Signora: Zalaháshágy saluta il suo visitatore! Senza dubbio, le ricchezze naturali significano il fascino del paese. Non é per caso che sono stati scelti questi percorsi turistici. Anche il percorso Sant’Andrea attraversa il paese.
Signore: Il nome del paese sicuramente si riferisce ai tigili che si trovano nei dintorni.
Signora: Sí. Gli abitanti sono le persone gentili che anche oggi conservano le vecchie tradizioni come per esempio: il tiro del tronco di legno, la sfilata durante la vendemmia, l’innalzamento del malo, lo spiumare.
Signore: La chiesa del villaggio é bellissima!
Signora: Sí. Sta su un piccolo colle in mezzo al paese. É stata costruita nel XII. secolo, nel periodo dell’edificazione del paese dopo la totale depredazione tartara. Dopo l’hanno allargata, hanno costruito la torre al lato occidentale, dietro con la tribuna del patrono. Poi i turchi hanno devastato il villaggio, hanno distrutto il castello ed anche la chiesa. Secondo un verbale del 1690, sono rimaste soltanto le rovine del santuario e della torre.

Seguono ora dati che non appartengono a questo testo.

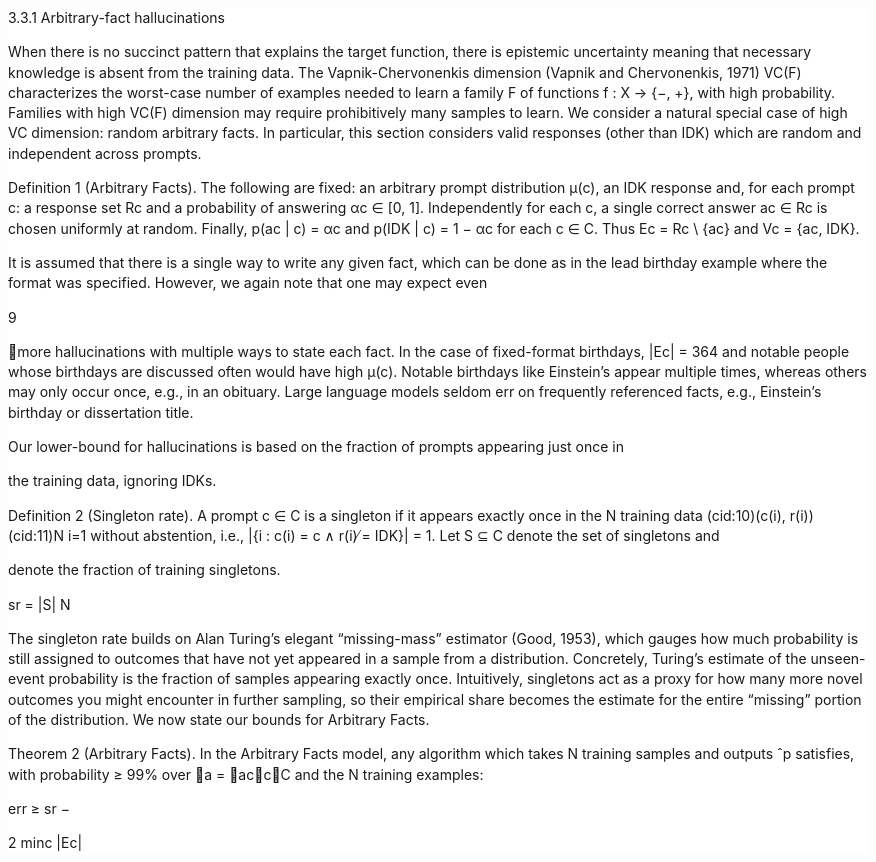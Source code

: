 3.3.1 Arbitrary-fact hallucinations

When there is no succinct pattern that explains the target function, there is epistemic uncertainty
meaning that necessary knowledge is absent from the training data. The Vapnik-Chervonenkis
dimension (Vapnik and Chervonenkis, 1971) VC(F) characterizes the worst-case number of examples
needed to learn a family F of functions f : X → {−, +}, with high probability. Families with
high VC(F) dimension may require prohibitively many samples to learn. We consider a natural
special case of high VC dimension: random arbitrary facts. In particular, this section considers
valid responses (other than IDK) which are random and independent across prompts.

Definition 1 (Arbitrary Facts). The following are fixed: an arbitrary prompt distribution µ(c), an
IDK response and, for each prompt c: a response set Rc and a probability of answering αc ∈ [0, 1].
Independently for each c, a single correct answer ac ∈ Rc is chosen uniformly at random. Finally,
p(ac | c) = αc and p(IDK | c) = 1 − αc for each c ∈ C. Thus Ec = Rc \ {ac} and Vc = {ac, IDK}.

It is assumed that there is a single way to write any given fact, which can be done as in the lead
birthday example where the format was specified. However, we again note that one may expect even

9

more hallucinations with multiple ways to state each fact. In the case of fixed-format birthdays,
|Ec| = 364 and notable people whose birthdays are discussed often would have high µ(c). Notable
birthdays like Einstein’s appear multiple times, whereas others may only occur once, e.g., in an
obituary. Large language models seldom err on frequently referenced facts, e.g., Einstein’s birthday
or dissertation title.

Our lower-bound for hallucinations is based on the fraction of prompts appearing just once in

the training data, ignoring IDKs.

Definition 2 (Singleton rate). A prompt c ∈ C is a singleton if it appears exactly once in the N
training data (cid:10)(c(i), r(i))(cid:11)N
i=1 without abstention, i.e., |{i : c(i) = c ∧ r(i) ̸= IDK}| = 1. Let S ⊆ C
denote the set of singletons and

denote the fraction of training singletons.

sr = |S|
N

The singleton rate builds on Alan Turing’s elegant “missing-mass” estimator (Good, 1953), which
gauges how much probability is still assigned to outcomes that have not yet appeared in a sample
from a distribution. Concretely, Turing’s estimate of the unseen-event probability is the fraction of
samples appearing exactly once. Intuitively, singletons act as a proxy for how many more novel
outcomes you might encounter in further sampling, so their empirical share becomes the estimate
for the entire “missing” portion of the distribution. We now state our bounds for Arbitrary Facts.

Theorem 2 (Arbitrary Facts). In the Arbitrary Facts model, any algorithm which takes N training
samples and outputs ˆp satisfies, with probability ≥ 99% over ⃗a = ⟨ac⟩c∈C and the N training examples:

err ≥ sr −

2
minc |Ec|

Signore: Cosa si deve sapere della pietra incastrata nel muro della cappella? Penso che non sia stata sempre qui.
Signora: É vero. Questo rilievo é una pietra tagliata dell’epoca romana che una volta decorava il cuspide semicircolare dell’entrata della chiesa sul lato Sud.
Signore: Questa é una raffigurazione di un drago – animale. É un timpano!
Signora: Di raffigurazioni del genere ne troviamo pochissime in Europa.